Thinking Through a Self-Hosted Runner: Why, Scope, and Dockerization

Posted on Jan 19, 2026

Following up on Why Infrastructure Comes Before Code, I’ve been setting up the pieces of my home lab infrastructure. Today’s challenge: getting GitHub Actions to work with my local setup. The natural solution? A self-hosted runner. But as with most engineering decisions, the interesting part isn’t the solution itself—it’s the thinking process that gets you there.

This post isn’t a tutorial on how to set up a GitHub Actions runner. It’s about the questions I asked, the trade-offs I considered, and the approach I took to capture knowledge as I went. Because the technical details matter, but the thinking process matters more.

Engineer in a home lab connecting Docker containers labeled as GitHub Actions runners, with a calendar showing CI/CD minutes running out.

Why Self-Hosted in the First Place?

GitHub Actions gives you 2,000 free minutes per month on their hosted runners. For a small blog that builds and deploys occasionally, that’s plenty. But PermaTechHub is a different beast. I’m building a backend system with multiple services, running tests, building Docker images, and deploying to a cluster. Those minutes evaporate quickly.

I could pay for more minutes, but here’s the thing: I’ve already got the hardware. The same home lab I’m using for Proxmox, K3s, and Docker has plenty of capacity to run CI/CD jobs. Why pay for compute when I’m sitting on idle resources?

There’s a learning angle too. Setting up a self-hosted runner means understanding how GitHub Actions actually works under the hood. What happens when a workflow triggers? How does authentication work? How do you handle secrets? These aren’t abstract questions when you’re the one responsible for the infrastructure.

And honestly, there’s something satisfying about owning the full stack. My code runs in my lab, my CI/CD runs in my lab, and I’m not dependent on some external service staying generous with free tiers. That kind of independence aligns with the permacomputing values I’ve been thinking about.

The First Question: Runner Scope

Before spinning up a runner, I had to answer a basic question: does a runner serve one repo, or can it serve multiple repos?

This matters because I’ve got several projects in flight: this blog, PermaTechHub, various tooling repos. Do I need one runner per project, or can I share a runner across all of them?
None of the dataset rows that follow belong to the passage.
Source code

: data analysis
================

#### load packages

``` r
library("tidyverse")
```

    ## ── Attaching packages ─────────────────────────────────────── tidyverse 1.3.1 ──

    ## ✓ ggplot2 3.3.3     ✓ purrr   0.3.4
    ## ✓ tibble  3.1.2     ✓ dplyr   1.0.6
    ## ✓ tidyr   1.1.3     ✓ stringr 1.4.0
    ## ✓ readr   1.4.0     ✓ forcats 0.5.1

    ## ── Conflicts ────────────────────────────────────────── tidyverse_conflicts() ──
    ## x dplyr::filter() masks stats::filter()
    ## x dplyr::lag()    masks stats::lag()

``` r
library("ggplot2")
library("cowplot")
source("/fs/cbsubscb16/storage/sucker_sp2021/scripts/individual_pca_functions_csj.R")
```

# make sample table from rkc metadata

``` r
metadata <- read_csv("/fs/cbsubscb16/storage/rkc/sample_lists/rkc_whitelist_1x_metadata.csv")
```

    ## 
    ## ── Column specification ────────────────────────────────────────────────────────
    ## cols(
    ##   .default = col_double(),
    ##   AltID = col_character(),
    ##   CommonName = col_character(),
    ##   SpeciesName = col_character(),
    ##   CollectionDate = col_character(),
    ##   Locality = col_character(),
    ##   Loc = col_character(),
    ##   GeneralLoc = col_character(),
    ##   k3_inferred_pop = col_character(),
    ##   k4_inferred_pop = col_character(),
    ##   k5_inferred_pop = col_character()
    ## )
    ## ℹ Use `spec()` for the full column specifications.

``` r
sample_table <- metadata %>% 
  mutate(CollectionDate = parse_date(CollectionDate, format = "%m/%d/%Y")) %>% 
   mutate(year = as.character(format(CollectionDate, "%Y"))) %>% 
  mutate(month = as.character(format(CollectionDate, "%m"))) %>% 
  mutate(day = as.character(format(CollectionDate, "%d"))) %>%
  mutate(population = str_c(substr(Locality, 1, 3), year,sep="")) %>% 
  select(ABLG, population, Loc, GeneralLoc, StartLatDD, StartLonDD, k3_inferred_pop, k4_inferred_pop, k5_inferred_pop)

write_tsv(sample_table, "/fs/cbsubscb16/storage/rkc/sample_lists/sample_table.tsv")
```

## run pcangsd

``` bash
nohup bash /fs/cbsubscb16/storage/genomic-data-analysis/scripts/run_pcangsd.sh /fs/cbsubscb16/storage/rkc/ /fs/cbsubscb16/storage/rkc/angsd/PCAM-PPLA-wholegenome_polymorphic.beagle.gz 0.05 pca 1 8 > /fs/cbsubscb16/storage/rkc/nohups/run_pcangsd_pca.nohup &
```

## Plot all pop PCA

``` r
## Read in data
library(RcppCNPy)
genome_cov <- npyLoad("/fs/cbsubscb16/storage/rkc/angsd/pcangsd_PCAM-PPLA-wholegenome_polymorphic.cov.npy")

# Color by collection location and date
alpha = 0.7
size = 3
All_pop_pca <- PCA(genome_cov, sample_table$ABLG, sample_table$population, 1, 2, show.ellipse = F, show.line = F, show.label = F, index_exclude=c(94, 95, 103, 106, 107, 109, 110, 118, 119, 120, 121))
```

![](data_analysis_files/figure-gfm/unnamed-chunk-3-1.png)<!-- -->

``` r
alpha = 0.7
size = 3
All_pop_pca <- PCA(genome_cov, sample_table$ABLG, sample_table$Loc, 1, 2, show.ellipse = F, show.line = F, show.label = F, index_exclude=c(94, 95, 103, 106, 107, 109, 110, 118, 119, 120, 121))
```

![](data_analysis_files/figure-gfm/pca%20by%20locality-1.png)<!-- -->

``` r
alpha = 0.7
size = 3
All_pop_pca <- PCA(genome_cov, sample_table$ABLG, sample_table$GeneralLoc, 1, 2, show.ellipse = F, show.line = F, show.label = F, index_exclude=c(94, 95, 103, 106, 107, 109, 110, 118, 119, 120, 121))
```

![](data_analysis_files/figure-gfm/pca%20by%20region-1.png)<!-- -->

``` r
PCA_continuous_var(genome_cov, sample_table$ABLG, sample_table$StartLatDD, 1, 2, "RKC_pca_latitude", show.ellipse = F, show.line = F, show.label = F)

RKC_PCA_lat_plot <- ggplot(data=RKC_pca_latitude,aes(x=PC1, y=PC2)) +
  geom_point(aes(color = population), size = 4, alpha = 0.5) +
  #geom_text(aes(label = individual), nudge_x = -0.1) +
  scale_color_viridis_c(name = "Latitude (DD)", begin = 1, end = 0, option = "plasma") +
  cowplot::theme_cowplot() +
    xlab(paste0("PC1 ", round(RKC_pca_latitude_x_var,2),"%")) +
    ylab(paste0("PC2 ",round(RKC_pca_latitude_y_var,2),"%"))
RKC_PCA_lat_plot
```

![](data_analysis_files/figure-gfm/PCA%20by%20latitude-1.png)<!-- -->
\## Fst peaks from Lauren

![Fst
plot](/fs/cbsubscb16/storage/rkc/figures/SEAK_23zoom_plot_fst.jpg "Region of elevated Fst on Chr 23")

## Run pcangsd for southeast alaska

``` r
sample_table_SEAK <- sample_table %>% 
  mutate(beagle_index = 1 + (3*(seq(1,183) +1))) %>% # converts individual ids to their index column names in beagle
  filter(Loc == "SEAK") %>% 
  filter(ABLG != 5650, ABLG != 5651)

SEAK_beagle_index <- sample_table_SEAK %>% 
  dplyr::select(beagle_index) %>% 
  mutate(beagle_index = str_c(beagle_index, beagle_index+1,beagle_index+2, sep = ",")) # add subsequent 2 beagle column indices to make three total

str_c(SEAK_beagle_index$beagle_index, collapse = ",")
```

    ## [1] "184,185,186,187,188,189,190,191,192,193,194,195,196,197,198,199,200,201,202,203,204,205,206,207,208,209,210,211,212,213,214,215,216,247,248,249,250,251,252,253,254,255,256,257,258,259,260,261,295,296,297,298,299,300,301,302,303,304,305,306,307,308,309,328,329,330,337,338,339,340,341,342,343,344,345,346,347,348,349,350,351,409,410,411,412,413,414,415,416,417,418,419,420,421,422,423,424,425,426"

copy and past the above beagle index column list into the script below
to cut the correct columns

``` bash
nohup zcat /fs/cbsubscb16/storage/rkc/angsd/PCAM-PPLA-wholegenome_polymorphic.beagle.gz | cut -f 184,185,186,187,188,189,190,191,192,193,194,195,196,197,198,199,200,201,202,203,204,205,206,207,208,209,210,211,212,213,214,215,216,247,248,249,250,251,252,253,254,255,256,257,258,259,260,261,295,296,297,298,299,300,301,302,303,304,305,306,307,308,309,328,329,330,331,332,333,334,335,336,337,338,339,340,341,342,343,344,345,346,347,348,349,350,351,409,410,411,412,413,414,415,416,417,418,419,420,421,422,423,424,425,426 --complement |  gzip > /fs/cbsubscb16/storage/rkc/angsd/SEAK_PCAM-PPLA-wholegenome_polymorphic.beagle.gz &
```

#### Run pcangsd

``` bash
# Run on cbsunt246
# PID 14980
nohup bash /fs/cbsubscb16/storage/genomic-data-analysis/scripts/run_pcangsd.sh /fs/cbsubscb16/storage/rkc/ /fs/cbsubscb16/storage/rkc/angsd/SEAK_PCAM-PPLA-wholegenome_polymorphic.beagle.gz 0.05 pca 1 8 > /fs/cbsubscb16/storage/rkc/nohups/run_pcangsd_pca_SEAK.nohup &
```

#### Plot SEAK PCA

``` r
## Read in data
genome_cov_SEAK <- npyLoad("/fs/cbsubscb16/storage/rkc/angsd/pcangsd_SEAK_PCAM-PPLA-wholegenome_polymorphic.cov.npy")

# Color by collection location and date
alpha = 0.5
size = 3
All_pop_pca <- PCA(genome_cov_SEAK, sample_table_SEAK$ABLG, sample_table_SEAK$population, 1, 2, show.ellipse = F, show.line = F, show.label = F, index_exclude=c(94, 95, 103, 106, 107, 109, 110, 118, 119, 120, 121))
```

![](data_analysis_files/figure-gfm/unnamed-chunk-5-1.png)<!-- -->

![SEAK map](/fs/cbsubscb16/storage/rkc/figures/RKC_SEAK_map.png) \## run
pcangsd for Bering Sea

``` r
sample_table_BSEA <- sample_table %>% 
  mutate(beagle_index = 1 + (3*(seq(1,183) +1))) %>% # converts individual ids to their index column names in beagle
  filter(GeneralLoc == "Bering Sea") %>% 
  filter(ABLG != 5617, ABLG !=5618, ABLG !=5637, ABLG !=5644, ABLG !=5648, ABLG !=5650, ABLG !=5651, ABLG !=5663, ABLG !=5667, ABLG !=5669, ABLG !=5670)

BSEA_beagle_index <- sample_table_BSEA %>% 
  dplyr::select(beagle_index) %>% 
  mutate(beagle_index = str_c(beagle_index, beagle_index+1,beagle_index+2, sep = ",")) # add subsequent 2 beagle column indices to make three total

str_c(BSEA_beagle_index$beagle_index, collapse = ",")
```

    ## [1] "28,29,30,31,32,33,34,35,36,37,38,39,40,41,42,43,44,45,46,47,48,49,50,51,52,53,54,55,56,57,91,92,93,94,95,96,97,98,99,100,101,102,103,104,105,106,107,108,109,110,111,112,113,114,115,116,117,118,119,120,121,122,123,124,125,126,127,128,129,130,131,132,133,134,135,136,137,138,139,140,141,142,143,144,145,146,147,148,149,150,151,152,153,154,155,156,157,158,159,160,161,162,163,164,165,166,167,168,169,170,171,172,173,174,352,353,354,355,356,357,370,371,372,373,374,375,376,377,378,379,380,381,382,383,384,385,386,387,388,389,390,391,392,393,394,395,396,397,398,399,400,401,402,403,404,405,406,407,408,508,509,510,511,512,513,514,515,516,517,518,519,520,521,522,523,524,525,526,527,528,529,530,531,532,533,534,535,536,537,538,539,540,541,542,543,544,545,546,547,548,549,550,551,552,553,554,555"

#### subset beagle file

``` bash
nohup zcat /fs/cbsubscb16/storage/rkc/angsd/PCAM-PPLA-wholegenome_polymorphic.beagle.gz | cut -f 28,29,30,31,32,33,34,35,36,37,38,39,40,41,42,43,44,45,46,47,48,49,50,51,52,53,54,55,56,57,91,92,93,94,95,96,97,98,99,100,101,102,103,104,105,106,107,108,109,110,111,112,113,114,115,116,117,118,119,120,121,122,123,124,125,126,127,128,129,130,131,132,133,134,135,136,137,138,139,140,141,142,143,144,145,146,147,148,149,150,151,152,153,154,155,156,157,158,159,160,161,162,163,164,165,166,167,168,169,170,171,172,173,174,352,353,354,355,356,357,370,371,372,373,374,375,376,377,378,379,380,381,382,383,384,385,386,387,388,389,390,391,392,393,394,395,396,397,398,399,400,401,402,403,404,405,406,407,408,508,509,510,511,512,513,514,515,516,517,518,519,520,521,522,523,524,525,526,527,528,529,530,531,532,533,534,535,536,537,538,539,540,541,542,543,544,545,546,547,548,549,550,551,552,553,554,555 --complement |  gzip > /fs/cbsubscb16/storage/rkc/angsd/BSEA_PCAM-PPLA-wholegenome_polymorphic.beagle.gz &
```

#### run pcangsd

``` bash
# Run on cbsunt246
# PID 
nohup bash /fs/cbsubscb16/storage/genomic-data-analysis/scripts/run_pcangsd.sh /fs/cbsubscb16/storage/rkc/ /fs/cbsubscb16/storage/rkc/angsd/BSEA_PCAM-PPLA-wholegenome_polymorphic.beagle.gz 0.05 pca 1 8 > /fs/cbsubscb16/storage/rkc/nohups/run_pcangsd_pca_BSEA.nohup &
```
Turns out, runners can be scoped in two ways: repository-level or organization-level. A repo-level runner only runs workflows for that specific repository. An organization-level runner can be used by any repo in the org.

For a personal GitHub account, there’s no “organization” unless you create one. So the choice came down to: do I create a GitHub organization just to share runners? Or do I run multiple repository-level runners, one per project?

I went with multiple repo-level runners. Creating an organization felt like unnecessary overhead for what’s essentially a solo operation. Besides, I have the resources. Each runner runs in its own Docker container, isolated and easy to manage. If I need to stop or restart one, it doesn’t affect the others.

This decision also made resource management simpler. I can scale runners as needed without worrying about overloading a single shared runner. And if a runner misbehaves (maybe a build hangs, or a deployment fails), I can troubleshoot it in isolation.

The Docker Question

Once I decided on multiple runners, the next question was: how do I actually run them?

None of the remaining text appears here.